**Exercise**
Below, find each line holding "rfloor" and state how many there are, using the number alone.

Dataset entries
|---|
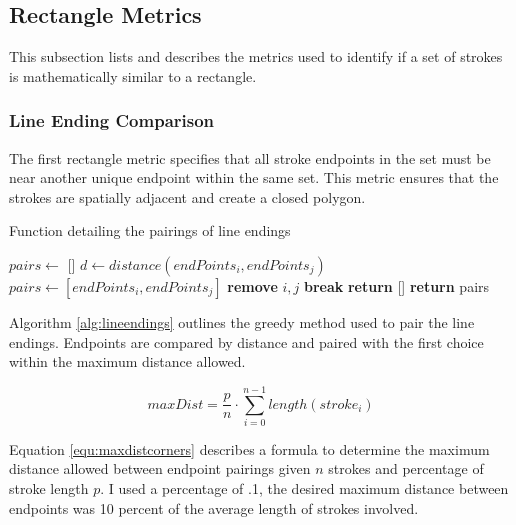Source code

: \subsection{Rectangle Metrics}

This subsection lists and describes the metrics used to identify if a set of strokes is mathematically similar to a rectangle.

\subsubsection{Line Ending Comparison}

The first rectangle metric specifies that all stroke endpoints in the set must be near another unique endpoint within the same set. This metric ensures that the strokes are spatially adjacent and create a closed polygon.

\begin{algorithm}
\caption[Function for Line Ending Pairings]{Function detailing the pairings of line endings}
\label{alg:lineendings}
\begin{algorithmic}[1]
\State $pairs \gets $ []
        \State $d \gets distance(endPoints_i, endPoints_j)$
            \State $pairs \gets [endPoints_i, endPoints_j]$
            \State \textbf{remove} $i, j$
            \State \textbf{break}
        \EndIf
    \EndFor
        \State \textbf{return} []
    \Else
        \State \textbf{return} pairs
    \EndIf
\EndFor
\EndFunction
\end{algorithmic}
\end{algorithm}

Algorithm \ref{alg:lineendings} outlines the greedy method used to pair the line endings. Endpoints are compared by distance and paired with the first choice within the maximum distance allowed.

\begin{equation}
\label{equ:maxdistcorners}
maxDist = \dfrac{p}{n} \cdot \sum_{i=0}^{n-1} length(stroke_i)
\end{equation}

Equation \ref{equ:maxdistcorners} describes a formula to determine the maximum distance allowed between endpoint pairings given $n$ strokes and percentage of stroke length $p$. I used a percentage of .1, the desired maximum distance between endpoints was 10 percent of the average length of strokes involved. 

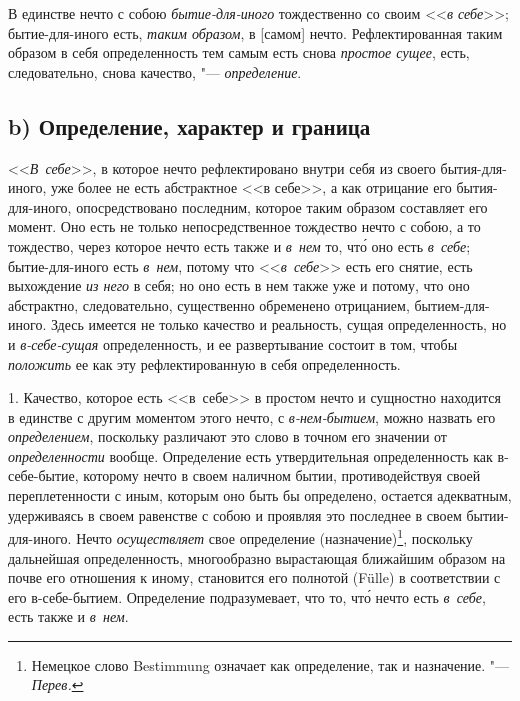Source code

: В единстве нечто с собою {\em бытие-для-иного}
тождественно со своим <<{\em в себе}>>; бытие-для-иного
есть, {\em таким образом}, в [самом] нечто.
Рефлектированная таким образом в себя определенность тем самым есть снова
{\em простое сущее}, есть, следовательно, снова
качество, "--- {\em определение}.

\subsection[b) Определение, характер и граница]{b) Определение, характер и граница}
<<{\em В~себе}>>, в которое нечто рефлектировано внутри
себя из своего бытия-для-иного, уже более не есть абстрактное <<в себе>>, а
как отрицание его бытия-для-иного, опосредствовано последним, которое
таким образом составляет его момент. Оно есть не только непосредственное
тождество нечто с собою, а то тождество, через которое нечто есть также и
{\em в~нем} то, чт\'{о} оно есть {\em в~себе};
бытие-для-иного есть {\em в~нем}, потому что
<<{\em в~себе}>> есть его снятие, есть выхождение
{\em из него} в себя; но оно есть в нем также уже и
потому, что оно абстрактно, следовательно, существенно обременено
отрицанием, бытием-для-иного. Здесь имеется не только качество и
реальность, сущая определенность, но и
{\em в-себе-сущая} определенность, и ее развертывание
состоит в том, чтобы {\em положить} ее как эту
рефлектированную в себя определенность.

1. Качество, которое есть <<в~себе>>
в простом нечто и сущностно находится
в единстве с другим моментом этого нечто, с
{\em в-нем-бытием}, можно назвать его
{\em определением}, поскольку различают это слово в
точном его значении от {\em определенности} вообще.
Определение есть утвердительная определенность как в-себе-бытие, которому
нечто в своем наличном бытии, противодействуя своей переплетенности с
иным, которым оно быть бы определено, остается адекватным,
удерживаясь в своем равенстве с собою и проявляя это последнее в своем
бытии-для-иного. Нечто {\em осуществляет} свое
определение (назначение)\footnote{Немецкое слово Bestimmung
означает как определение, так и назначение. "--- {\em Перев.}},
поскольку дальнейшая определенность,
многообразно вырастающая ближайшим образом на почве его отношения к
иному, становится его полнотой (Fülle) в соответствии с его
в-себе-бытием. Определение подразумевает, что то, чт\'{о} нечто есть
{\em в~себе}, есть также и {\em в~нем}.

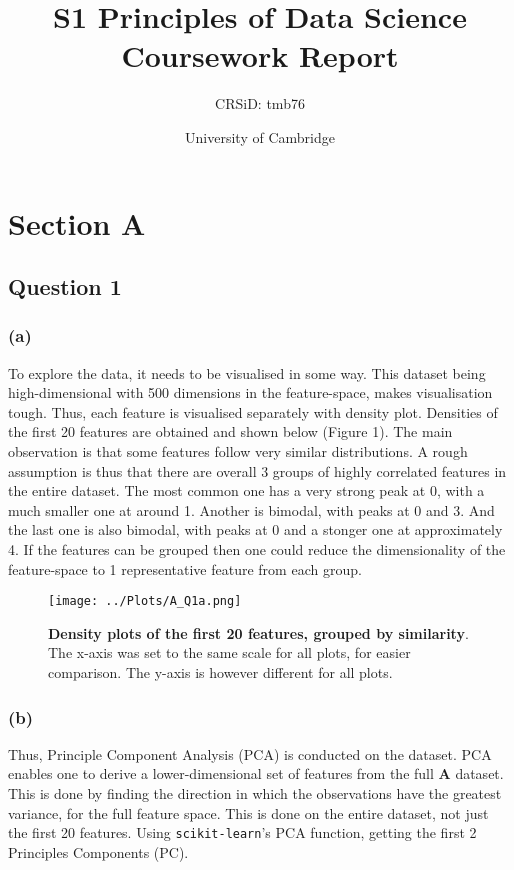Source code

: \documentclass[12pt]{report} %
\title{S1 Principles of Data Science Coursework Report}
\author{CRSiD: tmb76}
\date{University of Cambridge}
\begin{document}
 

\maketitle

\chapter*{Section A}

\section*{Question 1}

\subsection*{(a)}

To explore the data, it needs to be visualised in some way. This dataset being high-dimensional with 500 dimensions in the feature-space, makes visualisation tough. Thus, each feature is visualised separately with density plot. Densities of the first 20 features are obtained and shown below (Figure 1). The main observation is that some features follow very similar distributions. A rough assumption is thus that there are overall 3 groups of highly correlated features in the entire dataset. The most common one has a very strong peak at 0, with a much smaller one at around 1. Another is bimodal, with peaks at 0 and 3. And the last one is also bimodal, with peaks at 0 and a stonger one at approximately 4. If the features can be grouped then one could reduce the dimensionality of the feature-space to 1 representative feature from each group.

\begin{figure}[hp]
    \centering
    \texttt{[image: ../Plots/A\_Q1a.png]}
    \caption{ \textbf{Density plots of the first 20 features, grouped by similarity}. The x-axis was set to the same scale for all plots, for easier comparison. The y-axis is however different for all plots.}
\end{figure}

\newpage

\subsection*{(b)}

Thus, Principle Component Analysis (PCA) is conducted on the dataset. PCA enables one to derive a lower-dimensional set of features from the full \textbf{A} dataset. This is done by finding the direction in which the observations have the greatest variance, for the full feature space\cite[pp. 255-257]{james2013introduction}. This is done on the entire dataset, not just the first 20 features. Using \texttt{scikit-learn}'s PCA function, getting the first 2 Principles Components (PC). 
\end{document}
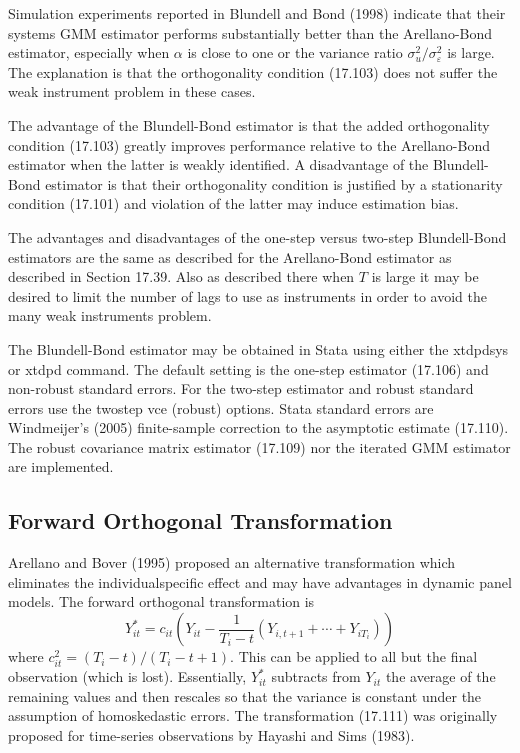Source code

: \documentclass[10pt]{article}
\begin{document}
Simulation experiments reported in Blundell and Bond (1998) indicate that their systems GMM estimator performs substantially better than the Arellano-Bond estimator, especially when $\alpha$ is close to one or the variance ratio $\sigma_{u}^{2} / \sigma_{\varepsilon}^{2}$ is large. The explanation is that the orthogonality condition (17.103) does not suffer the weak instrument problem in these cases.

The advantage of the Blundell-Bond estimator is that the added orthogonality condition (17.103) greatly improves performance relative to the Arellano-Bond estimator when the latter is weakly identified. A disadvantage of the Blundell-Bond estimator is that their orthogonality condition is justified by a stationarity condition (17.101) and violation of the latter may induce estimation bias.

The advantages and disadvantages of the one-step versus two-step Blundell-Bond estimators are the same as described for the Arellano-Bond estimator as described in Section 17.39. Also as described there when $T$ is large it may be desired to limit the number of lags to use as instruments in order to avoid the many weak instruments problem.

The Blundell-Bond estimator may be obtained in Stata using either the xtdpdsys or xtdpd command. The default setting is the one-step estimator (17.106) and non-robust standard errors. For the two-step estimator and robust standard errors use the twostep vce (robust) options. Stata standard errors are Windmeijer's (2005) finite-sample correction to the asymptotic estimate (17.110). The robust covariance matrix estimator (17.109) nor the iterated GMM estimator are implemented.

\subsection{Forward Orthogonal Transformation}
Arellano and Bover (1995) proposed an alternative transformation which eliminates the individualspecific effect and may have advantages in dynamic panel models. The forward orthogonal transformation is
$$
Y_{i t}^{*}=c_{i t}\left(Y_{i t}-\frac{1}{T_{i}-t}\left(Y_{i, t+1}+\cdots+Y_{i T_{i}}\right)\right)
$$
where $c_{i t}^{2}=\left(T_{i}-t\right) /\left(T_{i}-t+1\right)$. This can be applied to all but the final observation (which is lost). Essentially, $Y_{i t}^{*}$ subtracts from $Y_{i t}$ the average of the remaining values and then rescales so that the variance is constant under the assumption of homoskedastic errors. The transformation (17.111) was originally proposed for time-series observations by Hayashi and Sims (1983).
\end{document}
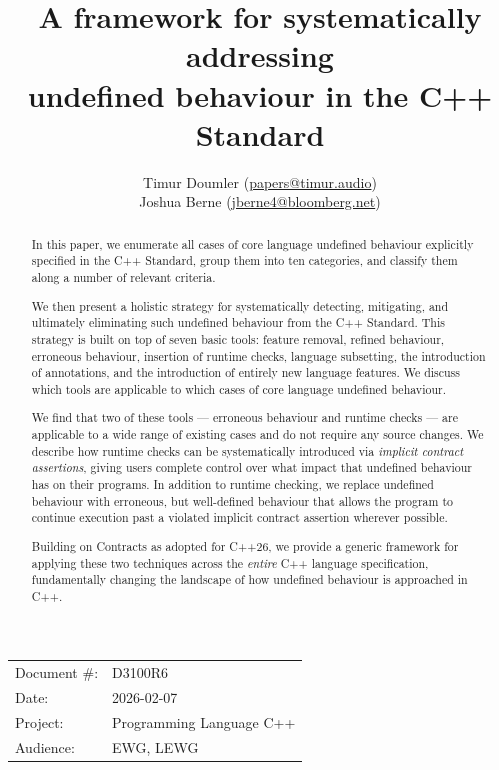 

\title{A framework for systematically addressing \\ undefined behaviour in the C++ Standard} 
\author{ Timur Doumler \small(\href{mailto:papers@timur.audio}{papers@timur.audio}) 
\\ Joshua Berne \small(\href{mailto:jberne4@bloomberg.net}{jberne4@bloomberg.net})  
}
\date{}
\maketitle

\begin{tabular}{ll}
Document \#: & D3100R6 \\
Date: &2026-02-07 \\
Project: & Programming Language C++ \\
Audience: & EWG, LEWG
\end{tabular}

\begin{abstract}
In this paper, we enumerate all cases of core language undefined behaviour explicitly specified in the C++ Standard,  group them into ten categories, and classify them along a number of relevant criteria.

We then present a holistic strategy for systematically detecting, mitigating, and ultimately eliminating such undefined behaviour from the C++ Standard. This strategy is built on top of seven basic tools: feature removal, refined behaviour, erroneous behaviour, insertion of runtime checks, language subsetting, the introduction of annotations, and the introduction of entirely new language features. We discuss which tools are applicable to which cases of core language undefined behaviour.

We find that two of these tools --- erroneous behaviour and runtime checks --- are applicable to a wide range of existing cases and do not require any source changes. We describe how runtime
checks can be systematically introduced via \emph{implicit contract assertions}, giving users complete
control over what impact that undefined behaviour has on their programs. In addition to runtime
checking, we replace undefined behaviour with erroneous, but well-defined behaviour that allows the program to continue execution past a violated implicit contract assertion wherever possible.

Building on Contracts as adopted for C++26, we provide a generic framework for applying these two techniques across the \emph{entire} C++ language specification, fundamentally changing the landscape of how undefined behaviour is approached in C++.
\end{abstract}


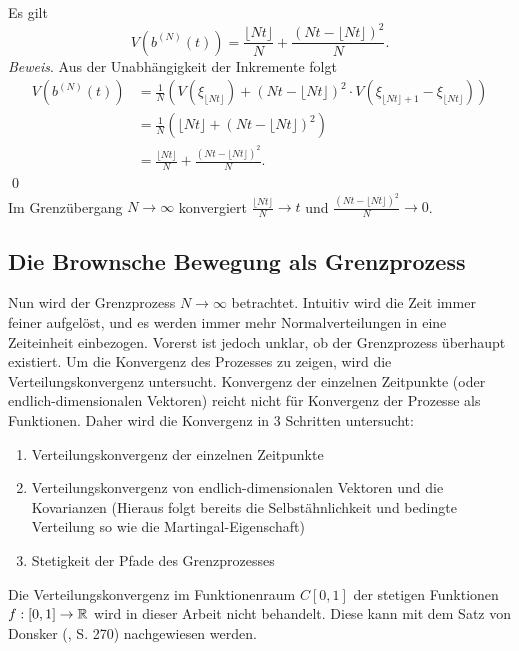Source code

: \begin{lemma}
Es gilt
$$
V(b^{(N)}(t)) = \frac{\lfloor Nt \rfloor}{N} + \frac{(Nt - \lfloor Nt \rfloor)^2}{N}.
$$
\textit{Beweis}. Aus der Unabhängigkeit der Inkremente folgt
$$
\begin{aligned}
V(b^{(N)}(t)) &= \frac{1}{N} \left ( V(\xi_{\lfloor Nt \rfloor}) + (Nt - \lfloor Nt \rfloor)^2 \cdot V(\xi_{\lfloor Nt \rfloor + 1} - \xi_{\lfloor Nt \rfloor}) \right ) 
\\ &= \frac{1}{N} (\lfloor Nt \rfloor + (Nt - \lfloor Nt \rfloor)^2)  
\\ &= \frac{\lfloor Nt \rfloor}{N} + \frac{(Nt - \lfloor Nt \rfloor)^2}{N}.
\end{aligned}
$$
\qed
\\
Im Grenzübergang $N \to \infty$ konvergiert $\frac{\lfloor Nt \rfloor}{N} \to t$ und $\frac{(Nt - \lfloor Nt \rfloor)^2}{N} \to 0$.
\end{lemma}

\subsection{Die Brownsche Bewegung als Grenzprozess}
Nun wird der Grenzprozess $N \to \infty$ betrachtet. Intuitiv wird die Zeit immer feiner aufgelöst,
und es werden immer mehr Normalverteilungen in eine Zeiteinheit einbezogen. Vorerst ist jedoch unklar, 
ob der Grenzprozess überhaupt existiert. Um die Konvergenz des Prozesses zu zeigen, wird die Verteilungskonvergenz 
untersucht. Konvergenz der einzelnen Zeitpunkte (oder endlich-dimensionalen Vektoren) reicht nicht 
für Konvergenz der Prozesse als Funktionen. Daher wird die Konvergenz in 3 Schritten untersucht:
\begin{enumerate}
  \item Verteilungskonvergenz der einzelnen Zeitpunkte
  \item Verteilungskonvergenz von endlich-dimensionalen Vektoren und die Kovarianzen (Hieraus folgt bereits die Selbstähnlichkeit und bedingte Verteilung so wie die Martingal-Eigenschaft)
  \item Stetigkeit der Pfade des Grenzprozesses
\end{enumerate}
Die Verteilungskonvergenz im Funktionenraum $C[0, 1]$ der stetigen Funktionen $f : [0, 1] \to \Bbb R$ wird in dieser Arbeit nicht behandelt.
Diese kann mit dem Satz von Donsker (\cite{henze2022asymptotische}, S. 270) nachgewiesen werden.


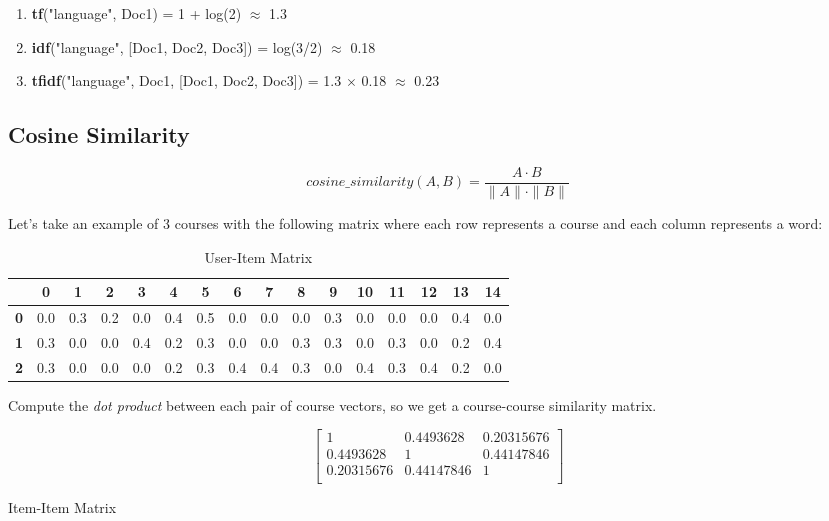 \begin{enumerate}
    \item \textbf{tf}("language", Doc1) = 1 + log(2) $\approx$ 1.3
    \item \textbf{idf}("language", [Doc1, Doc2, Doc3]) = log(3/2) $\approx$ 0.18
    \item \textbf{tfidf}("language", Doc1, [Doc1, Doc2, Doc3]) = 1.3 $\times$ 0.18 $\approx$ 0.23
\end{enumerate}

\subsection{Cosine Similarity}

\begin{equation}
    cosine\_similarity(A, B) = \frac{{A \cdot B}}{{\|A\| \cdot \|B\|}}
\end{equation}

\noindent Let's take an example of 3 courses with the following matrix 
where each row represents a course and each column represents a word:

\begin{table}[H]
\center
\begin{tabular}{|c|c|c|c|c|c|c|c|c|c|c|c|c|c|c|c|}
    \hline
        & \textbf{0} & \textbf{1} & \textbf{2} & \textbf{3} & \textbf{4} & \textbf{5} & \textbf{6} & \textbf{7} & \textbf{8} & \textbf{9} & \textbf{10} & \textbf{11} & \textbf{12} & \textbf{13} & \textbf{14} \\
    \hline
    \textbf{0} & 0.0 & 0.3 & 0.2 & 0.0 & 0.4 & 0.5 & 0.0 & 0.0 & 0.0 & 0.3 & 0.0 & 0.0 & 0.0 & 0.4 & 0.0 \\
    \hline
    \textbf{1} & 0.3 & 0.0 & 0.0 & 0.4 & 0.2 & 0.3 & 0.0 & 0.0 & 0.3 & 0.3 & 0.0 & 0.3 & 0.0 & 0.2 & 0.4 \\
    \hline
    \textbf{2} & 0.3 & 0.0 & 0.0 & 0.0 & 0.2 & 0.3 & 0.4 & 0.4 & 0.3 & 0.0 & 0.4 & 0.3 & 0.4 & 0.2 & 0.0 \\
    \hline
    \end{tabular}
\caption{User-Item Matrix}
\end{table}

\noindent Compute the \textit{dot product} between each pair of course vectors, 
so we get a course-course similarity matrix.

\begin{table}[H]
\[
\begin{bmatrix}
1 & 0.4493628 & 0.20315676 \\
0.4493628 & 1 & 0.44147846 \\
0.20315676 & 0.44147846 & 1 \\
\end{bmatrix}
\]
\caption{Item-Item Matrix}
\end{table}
|---|
**Response to this exercise**
5